» YOUR OBJECTIVE: Your answer must be an exact transcription of every entry.

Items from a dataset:
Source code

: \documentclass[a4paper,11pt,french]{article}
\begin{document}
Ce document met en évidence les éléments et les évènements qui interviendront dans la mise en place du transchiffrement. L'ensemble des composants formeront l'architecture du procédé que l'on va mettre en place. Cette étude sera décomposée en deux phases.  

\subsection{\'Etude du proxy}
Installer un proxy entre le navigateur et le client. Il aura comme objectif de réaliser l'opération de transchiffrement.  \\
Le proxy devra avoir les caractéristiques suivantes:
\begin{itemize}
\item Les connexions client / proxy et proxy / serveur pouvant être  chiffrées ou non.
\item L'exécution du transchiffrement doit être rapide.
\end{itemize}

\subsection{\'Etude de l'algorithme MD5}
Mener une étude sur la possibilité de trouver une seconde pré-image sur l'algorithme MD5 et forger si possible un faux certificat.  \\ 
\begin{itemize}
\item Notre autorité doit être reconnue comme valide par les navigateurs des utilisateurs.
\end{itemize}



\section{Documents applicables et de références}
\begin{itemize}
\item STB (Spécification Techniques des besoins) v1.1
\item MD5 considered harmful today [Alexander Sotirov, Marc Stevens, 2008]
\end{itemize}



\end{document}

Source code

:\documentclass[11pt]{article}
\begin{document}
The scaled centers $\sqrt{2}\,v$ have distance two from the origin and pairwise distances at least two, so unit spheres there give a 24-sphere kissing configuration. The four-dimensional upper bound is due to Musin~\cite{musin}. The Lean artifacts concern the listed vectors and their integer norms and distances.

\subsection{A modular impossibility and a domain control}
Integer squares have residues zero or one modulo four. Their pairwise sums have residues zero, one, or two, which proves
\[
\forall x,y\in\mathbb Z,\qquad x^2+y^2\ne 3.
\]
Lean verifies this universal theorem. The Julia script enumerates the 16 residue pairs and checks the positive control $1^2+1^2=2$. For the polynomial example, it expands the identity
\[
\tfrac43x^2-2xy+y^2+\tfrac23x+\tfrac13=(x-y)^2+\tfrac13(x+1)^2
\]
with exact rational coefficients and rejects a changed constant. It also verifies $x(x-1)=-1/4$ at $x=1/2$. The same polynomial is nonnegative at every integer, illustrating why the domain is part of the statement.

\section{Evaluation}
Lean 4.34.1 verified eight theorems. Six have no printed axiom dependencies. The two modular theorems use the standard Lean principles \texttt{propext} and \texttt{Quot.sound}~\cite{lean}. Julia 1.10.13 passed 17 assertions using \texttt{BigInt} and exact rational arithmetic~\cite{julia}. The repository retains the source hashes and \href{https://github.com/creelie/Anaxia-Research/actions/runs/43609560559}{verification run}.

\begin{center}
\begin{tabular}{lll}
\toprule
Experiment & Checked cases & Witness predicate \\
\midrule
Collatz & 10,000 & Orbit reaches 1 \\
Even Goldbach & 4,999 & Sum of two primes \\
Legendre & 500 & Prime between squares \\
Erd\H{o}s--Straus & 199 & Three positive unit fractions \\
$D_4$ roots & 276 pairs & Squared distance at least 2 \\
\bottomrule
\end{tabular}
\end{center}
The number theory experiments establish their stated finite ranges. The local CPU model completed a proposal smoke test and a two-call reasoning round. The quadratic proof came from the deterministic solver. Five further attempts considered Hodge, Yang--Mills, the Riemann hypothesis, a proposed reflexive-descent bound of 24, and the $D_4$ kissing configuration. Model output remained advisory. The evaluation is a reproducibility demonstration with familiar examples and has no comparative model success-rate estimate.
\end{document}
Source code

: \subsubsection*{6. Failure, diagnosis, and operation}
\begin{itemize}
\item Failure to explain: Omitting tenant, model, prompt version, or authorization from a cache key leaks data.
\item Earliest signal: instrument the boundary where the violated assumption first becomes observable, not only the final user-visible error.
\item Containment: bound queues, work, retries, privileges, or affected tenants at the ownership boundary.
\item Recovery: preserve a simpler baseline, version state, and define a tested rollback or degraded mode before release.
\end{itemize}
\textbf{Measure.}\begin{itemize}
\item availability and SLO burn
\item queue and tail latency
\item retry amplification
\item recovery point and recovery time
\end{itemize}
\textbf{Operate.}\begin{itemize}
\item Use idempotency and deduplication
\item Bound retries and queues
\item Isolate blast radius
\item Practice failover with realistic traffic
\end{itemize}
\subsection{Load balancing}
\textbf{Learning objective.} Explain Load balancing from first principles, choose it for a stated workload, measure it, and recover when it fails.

» RESULT BELOW:
Source code

: \documentclass[a4paper,11pt,french]{article}
\begin{document}
Ce document met en évidence les éléments et les évènements qui interviendront dans la mise en place du transchiffrement. L'ensemble des composants formeront l'architecture du procédé que l'on va mettre en place. Cette étude sera décomposée en deux phases.  

\subsection{\'Etude du proxy}
Installer un proxy entre le navigateur et le client. Il aura comme objectif de réaliser l'opération de transchiffrement.  \\
Le proxy devra avoir les caractéristiques suivantes:
\begin{itemize}
\item Les connexions client / proxy et proxy / serveur pouvant être  chiffrées ou non.
\item L'exécution du transchiffrement doit être rapide.
\end{itemize}

\subsection{\'Etude de l'algorithme MD5}
Mener une étude sur la possibilité de trouver une seconde pré-image sur l'algorithme MD5 et forger si possible un faux certificat.  \\ 
\begin{itemize}
\item Notre autorité doit être reconnue comme valide par les navigateurs des utilisateurs.
\end{itemize}



\section{Documents applicables et de références}
\begin{itemize}
\item STB (Spécification Techniques des besoins) v1.1
\item MD5 considered harmful today [Alexander Sotirov, Marc Stevens, 2008]
\end{itemize}



\end{document}

Source code

:\documentclass[11pt]{article}
\begin{document}
The scaled centers $\sqrt{2}\,v$ have distance two from the origin and pairwise distances at least two, so unit spheres there give a 24-sphere kissing configuration. The four-dimensional upper bound is due to Musin~\cite{musin}. The Lean artifacts concern the listed vectors and their integer norms and distances.

\subsection{A modular impossibility and a domain control}
Integer squares have residues zero or one modulo four. Their pairwise sums have residues zero, one, or two, which proves
\[
\forall x,y\in\mathbb Z,\qquad x^2+y^2\ne 3.
\]
Lean verifies this universal theorem. The Julia script enumerates the 16 residue pairs and checks the positive control $1^2+1^2=2$. For the polynomial example, it expands the identity
\[
\tfrac43x^2-2xy+y^2+\tfrac23x+\tfrac13=(x-y)^2+\tfrac13(x+1)^2
\]
with exact rational coefficients and rejects a changed constant. It also verifies $x(x-1)=-1/4$ at $x=1/2$. The same polynomial is nonnegative at every integer, illustrating why the domain is part of the statement.

\section{Evaluation}
Lean 4.34.1 verified eight theorems. Six have no printed axiom dependencies. The two modular theorems use the standard Lean principles \texttt{propext} and \texttt{Quot.sound}~\cite{lean}. Julia 1.10.13 passed 17 assertions using \texttt{BigInt} and exact rational arithmetic~\cite{julia}. The repository retains the source hashes and \href{https://github.com/creelie/Anaxia-Research/actions/runs/43609560559}{verification run}.

\begin{center}
\begin{tabular}{lll}
\toprule
Experiment & Checked cases & Witness predicate \\
\midrule
Collatz & 10,000 & Orbit reaches 1 \\
Even Goldbach & 4,999 & Sum of two primes \\
Legendre & 500 & Prime between squares \\
Erd\H{o}s--Straus & 199 & Three positive unit fractions \\
$D_4$ roots & 276 pairs & Squared distance at least 2 \\
\bottomrule
\end{tabular}
\end{center}
The number theory experiments establish their stated finite ranges. The local CPU model completed a proposal smoke test and a two-call reasoning round. The quadratic proof came from the deterministic solver. Five further attempts considered Hodge, Yang--Mills, the Riemann hypothesis, a proposed reflexive-descent bound of 24, and the $D_4$ kissing configuration. Model output remained advisory. The evaluation is a reproducibility demonstration with familiar examples and has no comparative model success-rate estimate.
\end{document}
Source code

: \subsubsection*{6. Failure, diagnosis, and operation}
\begin{itemize}
\item Failure to explain: Omitting tenant, model, prompt version, or authorization from a cache key leaks data.
\item Earliest signal: instrument the boundary where the violated assumption first becomes observable, not only the final user-visible error.
\item Containment: bound queues, work, retries, privileges, or affected tenants at the ownership boundary.
\item Recovery: preserve a simpler baseline, version state, and define a tested rollback or degraded mode before release.
\end{itemize}
\textbf{Measure.}\begin{itemize}
\item availability and SLO burn
\item queue and tail latency
\item retry amplification
\item recovery point and recovery time
\end{itemize}
\textbf{Operate.}\begin{itemize}
\item Use idempotency and deduplication
\item Bound retries and queues
\item Isolate blast radius
\item Practice failover with realistic traffic
\end{itemize}
\subsection{Load balancing}
\textbf{Learning objective.} Explain Load balancing from first principles, choose it for a stated workload, measure it, and recover when it fails.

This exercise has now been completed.